Region will get nation's first forest rescue site
Greenpeace chose Southern Oregon to launch an education center and campaign hub to protect public old-growth forests
GRANTS PASS ' In a move that promises to focus the national environmental spotlight on the region, Greenpeace will open its first forest rescue station in the United States on public land in Josephine County on Tuesday.
The mobile station, whose location the group is keeping mum until Tuesday morning, will serve as an education center and campaign hub for the global group, which is calling for a moratorium on logging federal forestlands.
In addition to working with local environmental groups to protect and restore what they describe as endangered forests of international significance, organizers plan a summer of peaceful protests.
They have taken the public out of the public process, said Ginger Cassady, a forest campaign organizer for Greenpeace. We're getting to the point where going to the front lines is really the only thing we have left to do.
People have gone through the public comment process. People have gone through the legal process. People have done every single thing they have been told to do on how to have a voice on managing public land.
— But their concerns are being ignored, Cassady said.
People don't know what else to do at this point, she said. Greenpeace is going to put the public back in the public process.
If that means us getting on the front lines, then that's going to have to happen, she added.
Although Greenpeace, which has some 250,000 members nationwide, may be better known for protecting whales, it has spent years protecting endangered forests, said group spokeswoman Celia Alario.
If you think of the classic image of Greenpeace, of David and Goliath, a large whaling ship and a small Zodiac, people with their bodies between the whales and the harpoons, you can translate that into what will be happening in the ancient forests, Alario said. In this case, people will be out there putting their bodies between the chainsaws and the ancient forests.
The work of Greenpeace is to pick some of the most important ecological places in the world and spotlight them, she added. We could be anywhere this summer. We're here. That's a testament to how important this area is.
Steve Shrader, chief law enforcement ranger for the Bureau of Land Management's Medford District, said his agency hadn't heard about the Greenpeace station until contacted by the Mail Tribune Wednesday afternoon.
But the bottom line, from the law enforcement point of view, is to make sure the activities are safe and don't interfere with other people's activities, he said. In the past, we've always tried to provide areas for people to exercise their First Amendment rights.

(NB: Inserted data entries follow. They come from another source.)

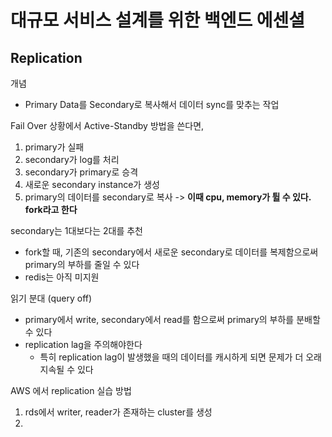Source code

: # 대규모 서비스 설계를 위한 백엔드 에센셜
## Replication
개념
- Primary Data를 Secondary로 복사해서 데이터 sync를 맞추는 작업

Fail Over 상황에서 Active-Standby 방법을 쓴다면, 
1. primary가 실패
2. secondary가 log를 처리
3. secondary가 primary로 승격
4. 새로운 secondary instance가 생성
5. primary의 데이터를 secondary로 복사 -> __이때 cpu, memory가 튈 수 있다. fork라고 한다__

secondary는 1대보다는 2대를 추천
- fork할 때, 기존의 secondary에서 새로운 secondary로 데이터를 복제함으로써 primary의 부하를 줄일 수 있다
- redis는 아직 미지원

읽기 분대 (query off)
- primary에서 write, secondary에서 read를 함으로써 primary의 부하를 분배할 수 있다
- replication lag을 주의해야한다
  - 특히 replication lag이 발생했을 때의 데이터를 캐시하게 되면 문제가 더 오래 지속될 수 있다

AWS 에서 replication 실습 방법
1. rds에서 writer, reader가 존재하는 cluster를 생성
2. 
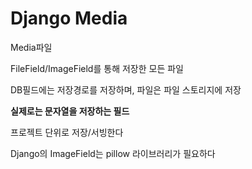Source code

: # Django Media

Media파일

FileField/ImageField를 통해 저장한 모든 파일

DB필드에는 저장경로를 저장하며, 파일은 파일 스토리지에 저장

**실제로는 문자열을 저장하는 필드**

프로젝트 단위로 저장/서빙한다



Django의 ImageField는 pillow 라이브러리가 필요하다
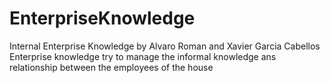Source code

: # EnterpriseKnowledge
Internal Enterprise Knowledge
by Alvaro Roman and Xavier Garcia Cabellos
Enterprise knowledge try to manage the informal knowledge ans relationship between the employees of the house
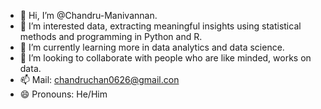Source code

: - 👋 Hi, I’m @Chandru-Manivannan.
- 👀 I’m interested data, extracting meaningful insights using statistical methods and programming in Python and R.
- 🌱 I’m currently learning more in data analytics and data science.
- 💞️ I’m looking to collaborate with people who are like minded, works on data.
- 📫 Mail:  chandruchan0626@gmail.con
- 😄 Pronouns: He/Him


<!---
Chandru-Manivannan/Chandru-Manivannan is a ✨ special ✨ repository because its `README.md` (this file) appears on your GitHub profile.
You can click the Preview link to take a look at your changes.
--->
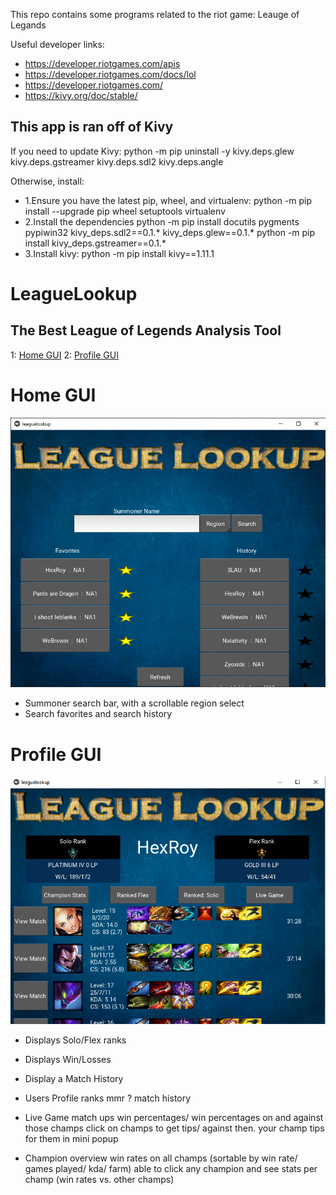 This repo contains some programs related to the riot game: Leauge of Legands

Useful developer links:
* https://developer.riotgames.com/apis
* https://developer.riotgames.com/docs/lol
* https://developer.riotgames.com/
* https://kivy.org/doc/stable/

This app is ran off of Kivy
---------------------------------
If you need to update Kivy:
python -m pip uninstall -y kivy.deps.glew kivy.deps.gstreamer kivy.deps.sdl2 kivy.deps.angle

Otherwise, install:
* 1.Ensure you have the latest pip, wheel, and virtualenv:
	python -m pip install --upgrade pip wheel setuptools virtualenv
* 2.Install the dependencies
	python -m pip install docutils pygments pypiwin32 kivy_deps.sdl2==0.1.* kivy_deps.glew==0.1.*
	python -m pip install kivy_deps.gstreamer==0.1.*
* 3.Install kivy:
	python -m pip install kivy==1.11.1

# LeagueLookup
## The Best League of Legends Analysis Tool
1: [Home GUI](#home-gui)
2: [Profile GUI](#profile-gui) 
	

	
# Home GUI
 ![alt text](https://github.com/HexRoy/LeagueAPIProjects/blob/master/images/githubrepo/homegui.png)
* Summoner search bar, with a scrollable region select
* Search favorites and search history 
# Profile GUI
 ![alt text](https://github.com/HexRoy/LeagueAPIProjects/blob/master/images/githubrepo/profilegui.png)
* Displays Solo/Flex ranks
* Displays Win/Losses
* Display a Match History

 

 * Users Profile
 ranks
 mmr ?
 match history
 
 
 * Live Game
 match ups
 win percentages/ win percentages on and against those champs
 click on champs to get tips/ against then. your champ tips for them in mini popup
 
 
 * Champion overview 
 win rates on all champs (sortable by win rate/ games played/ kda/ farm)
 able to click any champion and see stats per champ (win rates vs. other champs)
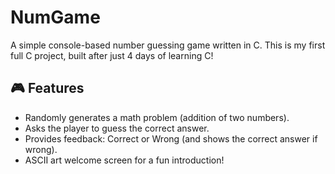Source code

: # NumGame

A simple console-based number guessing game written in C. This is my first full C project, built after just 4 days of learning C!

## 🎮 Features
- Randomly generates a math problem (addition of two numbers).
- Asks the player to guess the correct answer.
- Provides feedback: Correct or Wrong (and shows the correct answer if wrong).
- ASCII art welcome screen for a fun introduction!


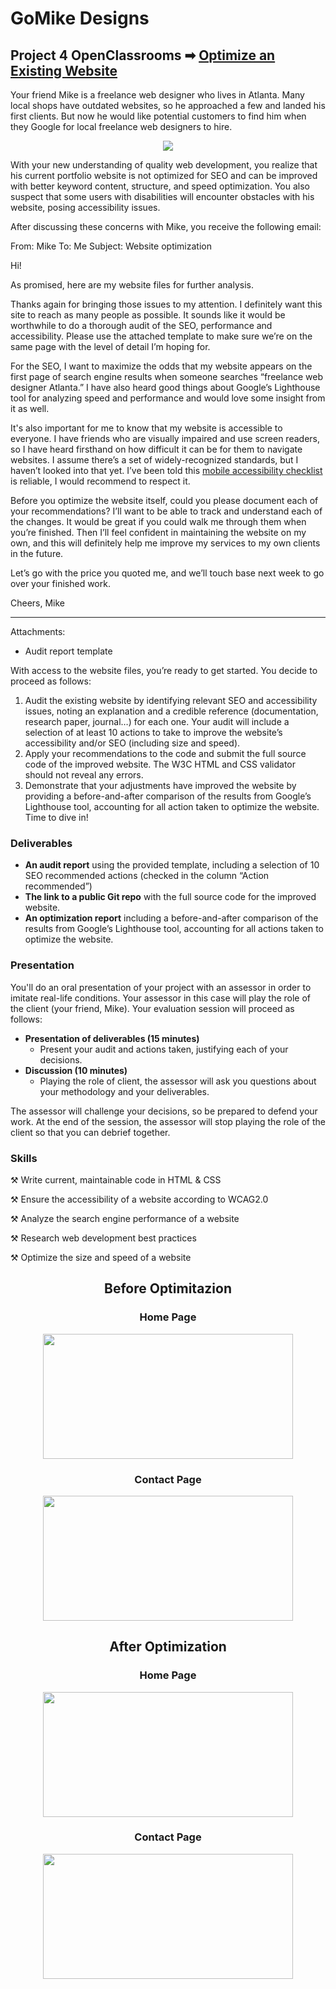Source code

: # GoMike Designs
## Project 4 OpenClassrooms ➡ [Optimize an Existing Website](https://jjoslin07.github.io/Project-4/)

Your friend Mike is a freelance web designer who lives in Atlanta. Many local shops have outdated websites, so he approached a few and landed his first clients. But now he would like potential customers to find him when they Google for local freelance web designers to hire. 

<div align="center">
<img src="https://user-images.githubusercontent.com/73438491/124783496-f72bd500-def9-11eb-89e9-b028debce051.png" />
</div>

With your new understanding of quality web development, you realize that his current portfolio website is not optimized for SEO and can be improved with better keyword content, structure, and speed optimization. You also suspect that some users with disabilities will encounter obstacles with his website, posing accessibility issues. 

After discussing these concerns with Mike, you receive the following email:

From: Mike
To: Me
Subject: Website optimization

Hi!

As promised, here are my website files for further analysis.

Thanks again for bringing those issues to my attention. I definitely want this site to reach as many people as possible. It sounds like it would be worthwhile to do a thorough audit of the SEO, performance and accessibility. Please use the attached template to make sure we’re on the same page with the level of detail I’m hoping for.

For the SEO, I want to maximize the odds that my website appears on the first page of search engine results when someone searches “freelance web designer Atlanta.” I have also heard good things about Google’s Lighthouse tool for analyzing speed and performance and would love some insight from it as well.

It's also important for me to know that my website is accessible to everyone. I have friends who are visually impaired and use screen readers, so I have heard firsthand on how difficult it can be for them to navigate websites. I assume there’s a set of widely-recognized standards, but I haven’t looked into that yet. I’ve been told this [mobile accessibility checklist](https://developer.mozilla.org/en-US/docs/Web/Accessibility/Mobile_accessibility_checklist) is reliable, I would recommend to respect it.

Before you optimize the website itself, could you please document each of your recommendations? I’ll want to be able to track and understand each of the changes. It would be great if you could walk me through them when you’re finished. Then I’ll feel confident in maintaining the website on my own, and this will definitely help me improve my services to my own clients in the future.

Let’s go with the price you quoted me, and we’ll touch base next week to go over your finished work.

Cheers,
Mike

-----------------------------
Attachments: 

- Audit report template

With access to the website files, you’re ready to get started. You decide to proceed as follows:

1. Audit the existing website by identifying relevant SEO and accessibility issues, noting an explanation and a credible reference (documentation, research paper, journal…) for each one. Your audit will include a selection of at least 10 actions to take to improve the website’s accessibility and/or SEO (including size and speed).
2. Apply your recommendations to the code and submit the full source code of the improved website. The W3C HTML and CSS validator should not reveal any errors. 
3. Demonstrate that your adjustments have improved the website by providing a before-and-after comparison of the results from Google’s Lighthouse tool, accounting for all action taken to optimize the website.
Time to dive in!

### Deliverables
- **An audit report** using the provided template, including a selection of 10 SEO recommended actions (checked in the column “Action recommended”)
- **The link to a public Git repo** with the full source code for the improved website.
- **An optimization report** including a before-and-after comparison of the results from Google’s Lighthouse tool, accounting for all actions taken to optimize the website.

### Presentation

You'll do an oral presentation of your project with an assessor in order to imitate real-life conditions. Your assessor in this case will play the role of the client (your friend, Mike). Your evaluation session will proceed as follows:

- **Presentation of deliverables (15 minutes)**
  - Present your audit and actions taken, justifying each of your decisions. 
- **Discussion (10 minutes)**
  - Playing the role of client, the assessor will ask you questions about your methodology and your deliverables.

The assessor will challenge your decisions, so be prepared to defend your work. At the end of the session, the assessor will stop playing the role of the client so that you can debrief together.

### Skills

⚒ Write current, maintainable code in HTML & CSS

⚒ Ensure the accessibility of a website according to WCAG2.0

⚒ Analyze the search engine performance of a website

⚒ Research web development best practices

⚒ Optimize the size and speed of a website

<div align="center">
  <h2>Before Optimitazion</h2>
    <h3>Home Page</h3>
      <img src="https://user-images.githubusercontent.com/73438491/114802436-8e95e780-9d52-11eb-8564-ecbb0c162434.JPG" width="400px" height="200px" />
    <h3>Contact Page</h3>
      <img src="https://user-images.githubusercontent.com/73438491/114802437-8f2e7e00-9d52-11eb-920b-12650a488e20.JPG" width="400px" height="200px" />
  <h2>After Optimization</h2>
    <h3>Home Page</h3>
      <img src="https://user-images.githubusercontent.com/73438491/114802679-f9dfb980-9d52-11eb-93fb-0892556a5e3d.JPG" width="400px" height="200px" />
    <h3>Contact Page</h3>
  <img src="https://user-images.githubusercontent.com/73438491/114802676-f9472300-9d52-11eb-8166-f49e7c03ad06.JPG" width="400px" height="200px" />                           
</div>
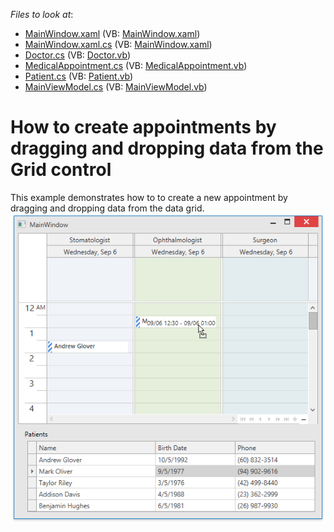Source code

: <!-- default file list -->
*Files to look at*:

* [MainWindow.xaml](./CS/DragDropFromGridExample/MainWindow.xaml) (VB: [MainWindow.xaml](./VB/DragDropFromGridExample/MainWindow.xaml))
* [MainWindow.xaml.cs](./CS/DragDropFromGridExample/MainWindow.xaml.cs) (VB: [MainWindow.xaml](./VB/DragDropFromGridExample/MainWindow.xaml))
* [Doctor.cs](./CS/DragDropFromGridExample/Model/Doctor.cs) (VB: [Doctor.vb](./VB/DragDropFromGridExample/Model/Doctor.vb))
* [MedicalAppointment.cs](./CS/DragDropFromGridExample/Model/MedicalAppointment.cs) (VB: [MedicalAppointment.vb](./VB/DragDropFromGridExample/Model/MedicalAppointment.vb))
* [Patient.cs](./CS/DragDropFromGridExample/Model/Patient.cs) (VB: [Patient.vb](./VB/DragDropFromGridExample/Model/Patient.vb))
* [MainViewModel.cs](./CS/DragDropFromGridExample/ViewModel/MainViewModel.cs) (VB: [MainViewModel.vb](./VB/DragDropFromGridExample/ViewModel/MainViewModel.vb))
<!-- default file list end -->
# How to create appointments by dragging and dropping data from the Grid control


This example demonstrates how to to create a new appointment by dragging and dropping data from the data grid.<br><img src="https://raw.githubusercontent.com/DevExpress-Examples/how-to-create-appointments-by-dragging-and-dropping-data-from-the-grid-control-t545841/17.2.3+/media/cc9f498f-a339-4630-9816-bed4ac7fc017.png">

<br/>


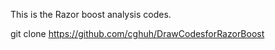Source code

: This is the Razor boost analysis codes.

git clone https://github.com/cghuh/DrawCodesforRazorBoost


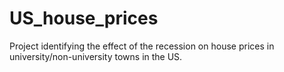 # US_house_prices
Project identifying the effect of the recession on house prices in university/non-university towns in the US.
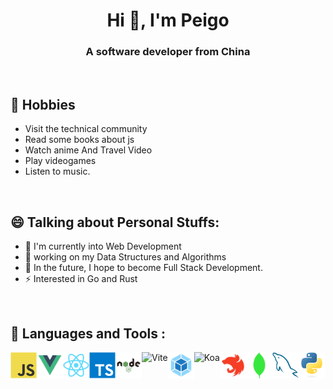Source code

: <h1 align="center">Hi 👋, I'm Peigo</h1>
<h3 align="center">A software developer from China</h3>

<br/>

## 📅 Hobbies
- Visit the technical community
- Read some books about js
- Watch anime And Travel Video
- Play videogames
- Listen to music.

<br/>

## 😄 Talking about Personal Stuffs:
- 🌱 I'm currently into Web Development
- 🔭 working on my Data Structures and Algorithms
- 🚀 In the future, I hope to become Full Stack Development.
- ⚡ Interested in Go and Rust

<br/>

## 🔨 Languages and Tools :

<a href="https://developer.mozilla.org/en-US/docs/Web/JavaScript" target="_blank"> <img align="left" alt="JavaScript" height ="42px" src= "./assets/javascript-original.svg"></a>
<a href="https://vuejs.org/" target="_blank"> <img align="left" alt="Vue" height="42px" src="./assets/vue.svg"></a>
<a href="https://reactjs.org/" target="_blank"> <img align="left" alt="React" height="42px" src="./assets/react-original.svg"></a>
<a href="https://www.typescriptlang.org/" target="_blank"><img align="left" alt="Typescirpt" height ="42px" src="./assets/typescript-original.svg"></a>
<a href="https://nodejs.org" target="_blank"><img align="left" alt="Node.js" height ="42px" src="./assets/nodejs.svg"></a>
<a href="https://vitejs.dev/" target="_blank"><img align="left" alt="Vite" height ="42px" src="https://vitejs.dev/logo.svg"></a>
<a href="https://webpack.js.org/" target="_blank"><img align="left" alt="Webpack" height ="42px" src="./assets/webpack.svg"></a>
<a href="https://koajs.com/" target="_blank"><img align="left" alt="Koa" height ="42px" src="https://koa.bootcss.com/public/images/koa-logo.png"></a>
<a href="https://nestjs.com/" target="_blank"><img align="left" alt="Nest.js" height ="42px" src="./assets/nest-service.svg"></a>
<a href="https://www.mongodb.com/" target="_blank"> <img src="./assets/mongodb.svg" align="left" alt="MongoDB" height='42px'/> </a>
<a href="https://www.mysql.com/" target="_blank"> <img src="./assets/mysql-original.svg" align="left" alt="MySQL" height='42px'/> </a>
<a href="https://www.python.org" target="_blank"><img align="left" alt="Python" height ="42px" src="./assets/python-original.svg"></a>

<br/>

<!--
**Candane/candane** is a ✨ _special_ ✨ repository because its `README.md` (this file) appears on your GitHub profile.

Here are some ideas to get you started:

- 🔭 I’m currently working on ...
- 🌱 I’m currently learning ...
- 👯 I’m looking to collaborate on ...
- 🤔 I’m looking for help with ...
- 💬 Ask me about ...
- 📫 How to reach me: ...
- 😄 Pronouns: ...
- ⚡ Fun fact: ...
-->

But the group must also abide by federal land regulations that restrict camping to no more than 14 days at a time during a 90-day period in the district, he noted.
In the Siskiyou and Rogue River national forests, campers are restricted to no more than 14 days per calendar year, according to spokeswoman Mary Marrs. Special use permits are also required for large groups, she added.
Greenpeace hasn't contacted the Forest Service about the station, she said.
The organization is holding a news conference in Washington, D.C., this morning to announce the creation of the station and other actions being taken by the group.
The station is a solar-powered facility which consists of several giant domes, organizers said.
Imagine a giant M&M that is 24 feet in diameter ' green one and a blue one, Alario said, noting that a fire truck will be stationed at the site. The group will adhere to agency regulations, she added.
Our purpose is to highlight this particular place, she said. This whole area is emblematic of some of the most important ancient forests left on public lands. This area is representative of the Bush rollback of environmental policies.
Greenpeace intends to ask timber firms this summer not to bid on public land sales containing ancient or old-growth timber. They also will ask other firms to use only timber that is certified as being harvested by environmentally friendly methods.
For a decade or more, the issue has been framed as environmentalists versus loggers, Alario said. The issue really is wealthy timber barons, big corporations and a greedy administration against loggers, small communities that want clean water and every taxpayer in America.
So we don't see ourselves as pitted against the loggers, she added.
Alario noted that many rural communities have come up with plans to restore forest health while providing jobs.
They are doing the numbers, figuring out how to create meaningful jobs in the forests while restoring the eco system, she said. People are developing detailed solutions at the community level.
Those community efforts include a diverse group of people of all political backgrounds, from conservative to liberal, who are concerned about forest health and protecting the environment, Alario said.
The chorus is growing, and it's not just the usual suspects, she said.
Protests will be used as a last resort, Cassady and Alario said, reiterating the focus on non-violent action.
We will be highlighting some specific timber sales throughout the Pacific Northwest, Cassady said. These will be egregious examples of logging. We will be heading to the front lines to defend those areas.
I do see a lot of people coming from throughout the country to protect these last wild places, she added. That will take many different forms. The role Greenpeace is going to play is putting the spotlight on these areas and highlighting the assaults on public lands.